Grupo de trabalho lançado pelo governo para acelerar a tramitação e liberação de outorgas e concessões para mineradoras e ainda a instituição de uma força-tarefa para formalizar grupos de garimpo de ouro no estado do Pará.

2020

– A principal medida do ano de 2020 foi o envio do projeto de lei 191/2020, promessa de campanha de Bolsonaro, para liberar a mineração e exploração agrícola em terras indígenas, ignorando a Constituição Federal e desrespeitando os direitos territoriais das populações indígenas. Chamado de “PL da morte” por lideranças indígenas, o projeto de lei segue parado no Congresso.

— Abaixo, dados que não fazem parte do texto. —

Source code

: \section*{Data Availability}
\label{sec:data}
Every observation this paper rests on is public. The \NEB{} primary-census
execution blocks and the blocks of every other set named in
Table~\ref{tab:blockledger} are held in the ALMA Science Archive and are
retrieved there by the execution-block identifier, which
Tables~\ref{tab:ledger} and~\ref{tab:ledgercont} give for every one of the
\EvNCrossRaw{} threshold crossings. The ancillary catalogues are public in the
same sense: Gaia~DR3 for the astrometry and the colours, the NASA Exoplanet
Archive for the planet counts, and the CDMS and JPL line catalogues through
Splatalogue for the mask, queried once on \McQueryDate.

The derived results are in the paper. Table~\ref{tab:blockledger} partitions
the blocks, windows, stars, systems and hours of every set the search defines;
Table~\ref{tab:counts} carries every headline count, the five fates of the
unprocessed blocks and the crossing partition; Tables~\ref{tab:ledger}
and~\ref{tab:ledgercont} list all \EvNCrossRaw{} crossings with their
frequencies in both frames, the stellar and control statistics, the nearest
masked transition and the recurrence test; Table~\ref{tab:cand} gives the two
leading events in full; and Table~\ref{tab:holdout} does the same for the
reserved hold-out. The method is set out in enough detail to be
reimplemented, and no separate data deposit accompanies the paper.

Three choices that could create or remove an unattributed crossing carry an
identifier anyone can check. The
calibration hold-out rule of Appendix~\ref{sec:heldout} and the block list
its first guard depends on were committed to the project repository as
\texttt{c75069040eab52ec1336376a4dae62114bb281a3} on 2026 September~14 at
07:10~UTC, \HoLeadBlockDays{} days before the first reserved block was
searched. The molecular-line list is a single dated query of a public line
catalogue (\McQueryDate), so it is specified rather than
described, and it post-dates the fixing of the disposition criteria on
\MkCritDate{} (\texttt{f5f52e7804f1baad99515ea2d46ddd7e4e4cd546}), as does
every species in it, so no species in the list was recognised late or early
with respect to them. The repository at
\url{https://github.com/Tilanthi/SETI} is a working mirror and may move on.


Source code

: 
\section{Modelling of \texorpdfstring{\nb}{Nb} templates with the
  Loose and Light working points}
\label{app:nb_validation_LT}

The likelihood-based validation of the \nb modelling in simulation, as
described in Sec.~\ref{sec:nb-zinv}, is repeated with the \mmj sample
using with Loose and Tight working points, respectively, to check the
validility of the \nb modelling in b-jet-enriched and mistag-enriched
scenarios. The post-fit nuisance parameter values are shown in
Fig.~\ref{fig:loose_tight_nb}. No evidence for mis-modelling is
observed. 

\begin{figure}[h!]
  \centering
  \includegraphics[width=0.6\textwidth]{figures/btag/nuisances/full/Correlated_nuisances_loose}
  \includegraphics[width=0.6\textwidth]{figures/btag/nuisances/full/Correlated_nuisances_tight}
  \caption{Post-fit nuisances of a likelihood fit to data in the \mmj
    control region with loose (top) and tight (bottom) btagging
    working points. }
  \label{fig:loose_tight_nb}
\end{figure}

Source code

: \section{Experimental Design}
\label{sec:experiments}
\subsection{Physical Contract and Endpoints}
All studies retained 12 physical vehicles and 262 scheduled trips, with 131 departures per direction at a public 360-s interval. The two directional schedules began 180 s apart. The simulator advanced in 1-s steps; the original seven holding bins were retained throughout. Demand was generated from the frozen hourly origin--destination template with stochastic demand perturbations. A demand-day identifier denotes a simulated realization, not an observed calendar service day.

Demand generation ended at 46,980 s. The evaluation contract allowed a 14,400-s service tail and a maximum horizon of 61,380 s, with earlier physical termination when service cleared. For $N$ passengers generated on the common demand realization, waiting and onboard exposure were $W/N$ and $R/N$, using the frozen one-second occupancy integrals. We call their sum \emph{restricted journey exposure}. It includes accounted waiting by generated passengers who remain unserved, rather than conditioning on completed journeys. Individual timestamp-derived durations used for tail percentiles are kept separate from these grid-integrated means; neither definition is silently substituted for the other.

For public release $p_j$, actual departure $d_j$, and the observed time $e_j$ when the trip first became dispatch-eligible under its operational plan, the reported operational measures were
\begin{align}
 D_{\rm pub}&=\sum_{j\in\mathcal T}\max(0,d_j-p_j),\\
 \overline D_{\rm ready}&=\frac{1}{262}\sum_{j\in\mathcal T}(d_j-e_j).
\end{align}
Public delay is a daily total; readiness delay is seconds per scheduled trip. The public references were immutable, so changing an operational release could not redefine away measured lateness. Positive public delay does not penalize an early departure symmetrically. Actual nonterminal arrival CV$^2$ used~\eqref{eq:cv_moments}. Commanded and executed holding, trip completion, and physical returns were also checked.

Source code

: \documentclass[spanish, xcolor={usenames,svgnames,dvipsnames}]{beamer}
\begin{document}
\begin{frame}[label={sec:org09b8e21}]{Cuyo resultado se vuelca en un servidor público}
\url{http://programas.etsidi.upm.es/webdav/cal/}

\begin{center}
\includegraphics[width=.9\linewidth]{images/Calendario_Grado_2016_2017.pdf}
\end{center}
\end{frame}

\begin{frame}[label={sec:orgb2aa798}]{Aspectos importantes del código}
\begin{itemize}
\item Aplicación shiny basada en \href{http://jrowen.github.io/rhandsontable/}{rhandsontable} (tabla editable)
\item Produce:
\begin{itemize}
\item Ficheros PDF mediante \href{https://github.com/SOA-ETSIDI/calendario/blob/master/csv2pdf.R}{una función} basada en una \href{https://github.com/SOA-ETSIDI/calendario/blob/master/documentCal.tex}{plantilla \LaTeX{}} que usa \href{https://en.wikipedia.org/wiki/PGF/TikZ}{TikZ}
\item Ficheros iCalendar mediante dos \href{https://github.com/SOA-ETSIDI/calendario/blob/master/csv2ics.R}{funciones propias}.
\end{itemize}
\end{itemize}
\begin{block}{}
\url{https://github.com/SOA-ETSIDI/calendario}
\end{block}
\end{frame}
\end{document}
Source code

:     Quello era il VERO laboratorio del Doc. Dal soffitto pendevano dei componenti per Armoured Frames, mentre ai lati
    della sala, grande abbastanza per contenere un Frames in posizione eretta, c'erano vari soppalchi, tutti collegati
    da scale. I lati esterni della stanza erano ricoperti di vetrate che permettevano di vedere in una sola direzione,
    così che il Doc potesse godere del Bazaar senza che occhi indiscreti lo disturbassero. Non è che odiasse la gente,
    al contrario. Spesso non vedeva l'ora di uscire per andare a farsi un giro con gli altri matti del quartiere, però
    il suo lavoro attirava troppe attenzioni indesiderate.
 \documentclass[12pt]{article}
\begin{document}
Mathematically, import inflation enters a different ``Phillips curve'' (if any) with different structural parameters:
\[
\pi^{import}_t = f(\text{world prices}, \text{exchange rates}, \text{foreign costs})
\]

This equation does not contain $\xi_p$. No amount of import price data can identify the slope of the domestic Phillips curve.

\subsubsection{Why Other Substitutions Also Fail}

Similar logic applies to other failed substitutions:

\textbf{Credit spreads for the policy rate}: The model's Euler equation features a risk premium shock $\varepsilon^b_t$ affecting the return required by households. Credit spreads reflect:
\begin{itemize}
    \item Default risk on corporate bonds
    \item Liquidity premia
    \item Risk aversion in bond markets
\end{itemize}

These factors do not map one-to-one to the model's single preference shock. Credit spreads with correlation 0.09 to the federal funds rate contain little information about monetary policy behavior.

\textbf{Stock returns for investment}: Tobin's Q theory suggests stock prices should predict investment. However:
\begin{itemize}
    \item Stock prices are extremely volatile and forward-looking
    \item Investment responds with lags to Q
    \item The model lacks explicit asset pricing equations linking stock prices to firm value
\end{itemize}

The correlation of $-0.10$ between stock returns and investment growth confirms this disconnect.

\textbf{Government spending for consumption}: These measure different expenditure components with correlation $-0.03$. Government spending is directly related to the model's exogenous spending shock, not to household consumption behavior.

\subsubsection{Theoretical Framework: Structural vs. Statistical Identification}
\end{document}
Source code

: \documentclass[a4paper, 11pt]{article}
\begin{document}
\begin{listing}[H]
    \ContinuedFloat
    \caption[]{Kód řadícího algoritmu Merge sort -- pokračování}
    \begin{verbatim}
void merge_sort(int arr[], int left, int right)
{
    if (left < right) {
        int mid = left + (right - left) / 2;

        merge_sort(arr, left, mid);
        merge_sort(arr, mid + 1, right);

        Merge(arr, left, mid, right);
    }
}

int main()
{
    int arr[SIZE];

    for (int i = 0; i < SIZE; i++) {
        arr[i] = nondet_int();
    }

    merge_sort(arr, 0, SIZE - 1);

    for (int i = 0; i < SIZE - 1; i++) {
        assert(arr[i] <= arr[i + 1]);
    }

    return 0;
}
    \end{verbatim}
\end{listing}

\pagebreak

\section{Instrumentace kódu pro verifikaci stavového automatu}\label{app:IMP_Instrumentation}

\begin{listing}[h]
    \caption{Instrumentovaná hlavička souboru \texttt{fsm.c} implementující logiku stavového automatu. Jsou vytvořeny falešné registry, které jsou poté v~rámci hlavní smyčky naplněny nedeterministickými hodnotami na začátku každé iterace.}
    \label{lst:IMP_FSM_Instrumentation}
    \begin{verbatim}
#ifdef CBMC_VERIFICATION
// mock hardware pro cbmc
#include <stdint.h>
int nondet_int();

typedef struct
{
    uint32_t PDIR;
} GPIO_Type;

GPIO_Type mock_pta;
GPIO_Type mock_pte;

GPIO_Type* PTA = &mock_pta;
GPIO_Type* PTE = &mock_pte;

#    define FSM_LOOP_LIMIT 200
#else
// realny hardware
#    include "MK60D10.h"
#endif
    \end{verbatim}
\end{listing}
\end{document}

– Proposta de guilhotina regulatória, um mecanismo criado pela Agência Nacional de Mineração com a consultoria da Organização para a Cooperação e Desenvolvimento Econômico (OCDE), para cortar, desobstruir e avançar com a legislação em benefício do setor mineral e das grandes mineradoras.

– Reuniões com garimpeiros e parlamentares que pressionam pela atividade na Amazônia, a portaria assinada pelo governo definindo a mineração como atividade essencial em meio à pandemia de Covid 19 e mais o lançamento do Programa Mineração e Desenvolvimento.

2021

– O período foi marcado pelo forte lobby de empresários do garimpo, que nunca estiveram tão próximos das autoridades federais, até participando da agenda do ex-vice-presidente Hamilton Mourão.

– Com a criação de uma política de minerais estratégicos, o governo de Bolsonaro recebeu dezenas de projetos de empresas como Vale, Sul Americana de Metais, Potássio do Brasil, Belo Sun e outras, sem o envolvimento ou a avaliação de qualquer conselho ambiental ou do próprio Ministério do Meio Ambiente.

– O ano teve ainda a aprovação do PL 3729, pela Câmara dos Deputados, que enfraquece a política de licenciamento ambiental, abrindo caminho para outros desastres como o de Brumadinho.

2022

– A costura política para seguir apoiando grandes empresas e a exploração do patrimônio nacional, principalmente em território indígena, manteve o fôlego no Congresso em 2022, mesmo com o racha do grupo de deputados federais que prometeu entregar o texto do Novo Código de Mineração, encomendado por Arthur Lira e pelo ex-presidente Bolsonaro.

– No início do ano, o relatório destaca a aprovação de subsídios no valor de 3,3 bilhões de reais pelo governo para o financiamento de termelétricas que funcionam a carvão.

– Aprovação de dois decretos que favorecem o garimpo.

– Uso da guerra na Ucrânia como joguete político para a aprovação do PL 191/2020.

– Agenda de Bolsonaro com Elon Musk em um suposto trato para que Musk monitorasse a Amazônia, mas tendo como pano de fundo o interesse do empresário na exploração massiva de minerais críticos para o investimento no setor de veículos elétricos.

– Abertura dada por Bolsonaro ao mercado de lítio no país, mexendo com a geopolítica da América Latina e favorecendo diretamente grandes multinacionais como a Tesla, de Elon Musk.

– Os resultados das práticas governamentais ficaram explícitos no aumento do garimpo ilegal em terras indígenas em 632% de 2010 a 2021, de acordo com o Mapbiomas.